Free NordPass users can store as many passwords as they like and access them from as many devices as they need to, but only one device can be logged in at a time. In addition, password sharing, file storage and emergency access features aren’t available to free users, and neither are various password strength and breach-checking assessment tools.
Family accounts cover six users and include additional management tools. Like other Nord Security products, NordPass’s listed prices don’t include VAT, which can be a little deceptive when shopping around. A two year individual Premium plan account costs £34.27, inc vat, and renews as a one-year subscription currently listed at a price of £28.68 ex VAT (£34.42 inc VAT). A two-year family account for six users costs £63.07 inc VAT, and thereafter renews annually at £57.48 ex VAT (£68.98 inc VAT).
Bundled subscriptions are also available, including a combination of NordPass, NordLocker encrypted online storage and Trusted award-winner, NordVPN. Business accounts with additional enterprise-friendly features are also available.
- Desktop app needs internet and account login for password access
- Support for two-factor authentication
- Can’t match features of rival password managers
NordPass has standalone, cross-platform desktop and mobile clients, and they’re very nice-looking indeed. Everything feels very streamlined, easy to parse and uncluttered. The interface is also very consistent between the web vault and all the apps.
However, the Linux desktop version is only available as an official Snap image or a somewhat unstable third-party Flatpak. There’s no option of building from source or using other popular installation formats such as DEB or RPM. The lack of open source code is also a little disappointing given that other Nord apps are open source and the benefits that security contributions from the community have given open source password management rivals such as Bitwarden and KeePass.
You’ll need a separate Nord account login as well as a master password for your password collection, which effectively means that you’ll log in to two distinct services when adding NordPass to a new device, or after you’ve cleared your cached web sessions or switched IP address. Don’t use the same password for both.
I’d prefer the option of logging into NordPass as a stand-alone option, as the basic assumption of the password manager is that it means you only have to remember one, very strong, passphrase, not two. Fully closing the NordPass desktop app can also require web-based re-authentication.
Unlike most desktop password managers, the application can’t be unlocked if you’re not connected to the internet, although you do retain read access to any already-unlocked extensions or apps.
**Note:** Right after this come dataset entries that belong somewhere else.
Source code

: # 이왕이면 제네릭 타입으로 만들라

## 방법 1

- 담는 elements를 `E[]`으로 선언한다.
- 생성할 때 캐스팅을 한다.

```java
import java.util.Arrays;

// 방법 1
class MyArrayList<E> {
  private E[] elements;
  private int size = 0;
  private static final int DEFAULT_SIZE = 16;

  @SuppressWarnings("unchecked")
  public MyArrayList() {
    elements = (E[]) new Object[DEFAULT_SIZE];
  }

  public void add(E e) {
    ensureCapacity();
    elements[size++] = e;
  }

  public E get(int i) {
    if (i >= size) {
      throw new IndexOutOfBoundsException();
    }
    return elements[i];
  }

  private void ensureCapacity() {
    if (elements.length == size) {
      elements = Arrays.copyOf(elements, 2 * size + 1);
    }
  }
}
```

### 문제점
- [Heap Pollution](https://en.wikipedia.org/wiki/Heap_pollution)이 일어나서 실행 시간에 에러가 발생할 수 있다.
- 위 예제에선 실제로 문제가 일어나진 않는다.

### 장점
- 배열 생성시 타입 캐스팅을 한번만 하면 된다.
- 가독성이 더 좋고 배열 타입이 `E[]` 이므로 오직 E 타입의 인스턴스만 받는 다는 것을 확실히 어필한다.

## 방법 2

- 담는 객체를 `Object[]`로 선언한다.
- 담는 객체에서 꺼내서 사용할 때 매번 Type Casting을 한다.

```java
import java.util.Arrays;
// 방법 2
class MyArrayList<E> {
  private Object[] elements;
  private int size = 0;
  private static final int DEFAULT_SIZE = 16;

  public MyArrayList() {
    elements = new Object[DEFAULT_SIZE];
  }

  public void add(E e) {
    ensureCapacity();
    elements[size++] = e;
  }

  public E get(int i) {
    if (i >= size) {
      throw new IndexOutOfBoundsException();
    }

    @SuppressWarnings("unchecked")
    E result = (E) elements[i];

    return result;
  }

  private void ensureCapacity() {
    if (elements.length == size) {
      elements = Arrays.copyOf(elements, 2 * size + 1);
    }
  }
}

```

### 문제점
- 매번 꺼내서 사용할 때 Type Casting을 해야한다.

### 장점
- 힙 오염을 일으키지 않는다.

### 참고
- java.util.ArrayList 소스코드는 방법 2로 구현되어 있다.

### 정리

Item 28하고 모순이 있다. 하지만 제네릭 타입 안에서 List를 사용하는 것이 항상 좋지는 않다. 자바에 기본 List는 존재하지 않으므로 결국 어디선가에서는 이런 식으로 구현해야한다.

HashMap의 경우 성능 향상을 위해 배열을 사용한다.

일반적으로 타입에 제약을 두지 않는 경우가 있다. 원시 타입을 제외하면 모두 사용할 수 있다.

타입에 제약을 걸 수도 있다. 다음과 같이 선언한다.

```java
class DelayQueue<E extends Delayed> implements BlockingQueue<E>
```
This doesn’t apply to the mobile version, which can be unlocked to view cached passwords as needed.
As you’d expect, there’s robust two-factor authentication support, including TOTP (Time-Based One Time Password) authenticators, FIDO (Fast IDentity Online) compliant security keys such as Yubikey, and previously generated backup codes. This is a zero-knowledge account, so resetting your master password deletes all saved passwords; but you can and should generate a recovery code.
As well as passwords – with support for multiple URLs associated with each set of credentials – NordPass has categories that can store personal information, credit cards and notes. Paying users now get 3GB of secure file attachment storage for anything they need to keep safe, which was a key item on my feature wishlist. It keeps a 10-password history, but unlimited really would be better – you also lose your history if you share a password.
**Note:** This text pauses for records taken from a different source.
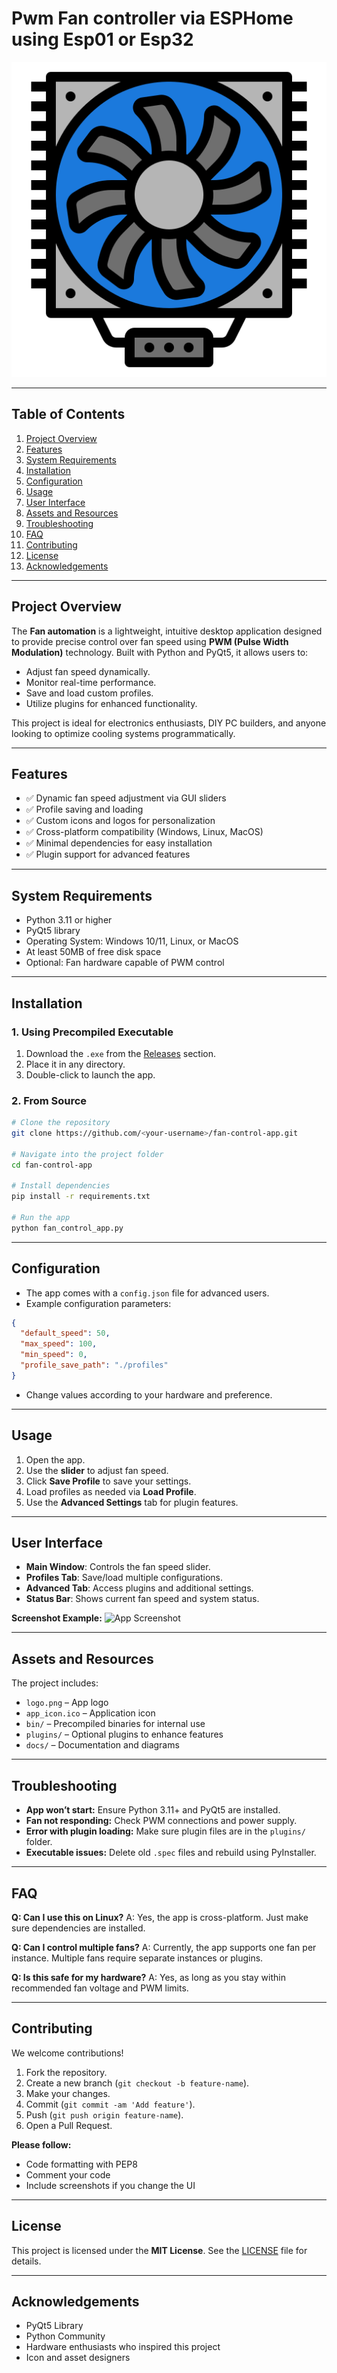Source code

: # Pwm Fan controller via ESPHome using Esp01 or Esp32

![App Logo](Software/logo.png)

---

## **Table of Contents**

1. [Project Overview](#project-overview)
2. [Features](#features)
3. [System Requirements](#system-requirements)
4. [Installation](#installation)
5. [Configuration](#configuration)
6. [Usage](#usage)
7. [User Interface](#user-interface)
8. [Assets and Resources](#assets-and-resources)
9. [Troubleshooting](#troubleshooting)
10. [FAQ](#faq)
11. [Contributing](#contributing)
12. [License](#license)
13. [Acknowledgements](#acknowledgements)

---

## **Project Overview**

The **Fan automation** is a lightweight, intuitive desktop application designed to provide precise control over fan speed using **PWM (Pulse Width Modulation)** technology. Built with Python and PyQt5, it allows users to:

* Adjust fan speed dynamically.
* Monitor real-time performance.
* Save and load custom profiles.
* Utilize plugins for enhanced functionality.

This project is ideal for electronics enthusiasts, DIY PC builders, and anyone looking to optimize cooling systems programmatically.

---

## **Features**

* ✅ Dynamic fan speed adjustment via GUI sliders
* ✅ Profile saving and loading
* ✅ Custom icons and logos for personalization
* ✅ Cross-platform compatibility (Windows, Linux, MacOS)
* ✅ Minimal dependencies for easy installation
* ✅ Plugin support for advanced features

---

## **System Requirements**

* Python 3.11 or higher
* PyQt5 library
* Operating System: Windows 10/11, Linux, or MacOS
* At least 50MB of free disk space
* Optional: Fan hardware capable of PWM control

---

## **Installation**

### **1. Using Precompiled Executable**

1. Download the `.exe` from the [Releases](#) section.
2. Place it in any directory.
3. Double-click to launch the app.

### **2. From Source**

```bash
# Clone the repository
git clone https://github.com/<your-username>/fan-control-app.git

# Navigate into the project folder
cd fan-control-app

# Install dependencies
pip install -r requirements.txt

# Run the app
python fan_control_app.py
```

---

## **Configuration**

* The app comes with a `config.json` file for advanced users.
* Example configuration parameters:

```json
{
  "default_speed": 50,
  "max_speed": 100,
  "min_speed": 0,
  "profile_save_path": "./profiles"
}
```

* Change values according to your hardware and preference.

---

## **Usage**

1. Open the app.
2. Use the **slider** to adjust fan speed.
3. Click **Save Profile** to save your settings.
4. Load profiles as needed via **Load Profile**.
5. Use the **Advanced Settings** tab for plugin features.

---

## **User Interface**

* **Main Window**: Controls the fan speed slider.
* **Profiles Tab**: Save/load multiple configurations.
* **Advanced Tab**: Access plugins and additional settings.
* **Status Bar**: Shows current fan speed and system status.

**Screenshot Example:**
![App Screenshot](screenshot.png)

---

## **Assets and Resources**

The project includes:

* `logo.png` – App logo
* `app_icon.ico` – Application icon
* `bin/` – Precompiled binaries for internal use
* `plugins/` – Optional plugins to enhance features
* `docs/` – Documentation and diagrams

---

## **Troubleshooting**

* **App won’t start:** Ensure Python 3.11+ and PyQt5 are installed.
* **Fan not responding:** Check PWM connections and power supply.
* **Error with plugin loading:** Make sure plugin files are in the `plugins/` folder.
* **Executable issues:** Delete old `.spec` files and rebuild using PyInstaller.

---

## **FAQ**

**Q: Can I use this on Linux?**
A: Yes, the app is cross-platform. Just make sure dependencies are installed.

**Q: Can I control multiple fans?**
A: Currently, the app supports one fan per instance. Multiple fans require separate instances or plugins.

**Q: Is this safe for my hardware?**
A: Yes, as long as you stay within recommended fan voltage and PWM limits.

---

## **Contributing**

We welcome contributions!

1. Fork the repository.
2. Create a new branch (`git checkout -b feature-name`).
3. Make your changes.
4. Commit (`git commit -am 'Add feature'`).
5. Push (`git push origin feature-name`).
6. Open a Pull Request.

**Please follow:**

* Code formatting with PEP8
* Comment your code
* Include screenshots if you change the UI

---

## **License**

This project is licensed under the **MIT License**. See the [LICENSE](LICENSE) file for details.

---

## **Acknowledgements**

* PyQt5 Library
* Python Community
* Hardware enthusiasts who inspired this project
* Icon and asset designers

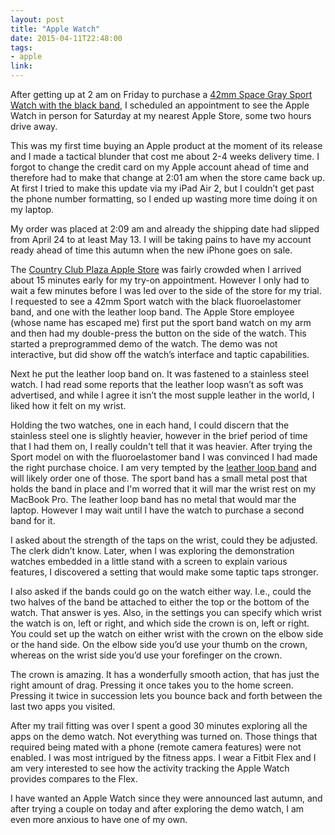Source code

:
 ```yaml
---
layout: post
title: "Apple Watch"
date: 2015-04-11T22:48:00
tags:
- apple
link:
---
```

After getting up at 2 am on Friday to purchase a [42mm Space Gray Sport Watch with the black band](http://www.apple.com/watch/apple-watch-sport/ "Apple Watch Sport"), I scheduled an appointment to see the Apple Watch in person for Saturday at my nearest Apple Store, some two hours drive away.

This was my first time buying an Apple product at the moment of its release and I made a tactical blunder that cost me about 2-4 weeks delivery time. I forgot to change the credit card on my Apple account ahead of time and therefore had to make that change at 2:01 am when the store came back up. At first I tried to make this update via my iPad Air 2, but I couldn’t get past the phone number formatting, so I ended up wasting more time doing it on my laptop. 

My order was placed at 2:09 am and already the shipping date had slipped from April 24 to at least May 13. I will be taking pains to have my account ready ahead of time this autumn when the new iPhone goes on sale.

The [Country Club Plaza Apple Store](http://www.apple.com/retail/countryclubplaza/ "Country Club Plaza Apple Store") was fairly crowded when I arrived about 15 minutes early for my try-on appointment. However I only had to wait a few minutes before I was led over to the side of the store for my trial. I requested to see a 42mm Sport watch with the black fluoroelastomer band, and one with the leather loop band. The Apple Store employee (whose name has escaped me) first put the sport band watch on my arm and then had my double-press the button on the side of the watch. This started a preprogrammed demo of the watch. The demo was not interactive, but did show off the watch’s interface and taptic capabilities.

Next he put the leather loop band on. It was fastened to a stainless steel watch. I had read some reports that the leather loop wasn’t as soft was advertised, and while I agree it isn’t the most supple leather in the world, I liked how it felt on my wrist.

Holding the two watches, one in each hand, I could discern that the stainless steel one is slightly heavier, however in the brief period of time that I had them on, I really couldn't tell that it was heavier. After trying the Sport model on with the fluoroelastomer band I was convinced I had made the right purchase choice. I am very tempted by the [leather loop band](http://store.apple.com/us/watch/bands "Apple Watch bands") and will likely order one of those. The sport band has a small metal post that holds the band in place and I'm worred that it will mar the wrist rest on my MacBook Pro. The leather loop band has no metal that would mar the laptop. However I may wait until I have the watch to purchase a second band for it.

I asked about the strength of the taps on the wrist, could they be adjusted. The clerk didn’t know. Later, when I was exploring the demonstration watches embedded in a little stand with a screen to explain various features, I discovered a setting that would make some taptic taps stronger. 

I also asked if the bands could go on the watch either way. I.e., could the two halves of the band be attached to either the top or the bottom of the watch. That answer is yes. Also, in the settings you can specify which wrist the watch is on, left or right, and which side the crown is on, left or right. You could set up the watch on either wrist with the crown on the elbow side or the hand side. On the elbow side you’d use your thumb on the crown, whereas on the wrist side you’d use your forefinger on the crown.

The crown is amazing. It has a wonderfully smooth action, that has just the right amount of drag. Pressing it once takes you to the home screen. Pressing it twice in succession lets you bounce back and forth between the last two apps you visited.

After my trail fitting was over I spent a good 30 minutes exploring all the apps on the demo watch. Not everything was turned on. Those things that required being mated with a phone (remote camera features) were not enabled. I was most intrigued by the fitness apps. I wear a Fitbit Flex and I am very interested to see how the activity tracking the Apple Watch provides compares to the Flex.

I have wanted an Apple Watch since they were announced last autumn, and after trying a couple on today and after exploring the demo watch, I am even more anxious to have one of my own.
The service also now supports Passkeys – a new passwordless authentication system based on paired cryptographic keys, supported by a limited number of sites and services such as Adobe, Ebay and PayPal. Passkeys have to be stored using the NordPass browser extension. Apple and Google have indicated that third-party password managers such as NordPass should be able to manage and store passkeys on iOS and Android from late 2023, but this feature doesn’t yet exist.
Passkeys can’t be exported, edited or viewed by the user, but you can share them with other NordPass users and have multiple passkeys for a single account, where supported by the service you’re logging into. Only paying subscribers can grant full or limited password access to other NordPass users.
I like NordPass a lot, and development is active and ongoing, but it’s a little short on features compared to Trusted faves Bitwarden and 1Password. Notably, only NordPass Business users get access to an integrated TOTP authentication code generator. Including your 2FA code generation in your password manager is a thorny issue, as it arguably negates the entire point of using 2FA, particularly for individual users, but it’s obviously an in-demand feature.
Should you buy it?
If you’re looking for convenience: NordPass is easy to use, has a conspicuously streamlined interface on its clients and extensions, and new features are being regularly added. Its account login behaviour can be annoying, however.
How we test
We test each password manager ourselves on a variety of computer and mobile operating systems. We carry out comparative feature analysis against industry standards and rival products, and test security and convenience settings such as default logout behaviour and offline access.
We used for at least a week.
Tested all of the available features.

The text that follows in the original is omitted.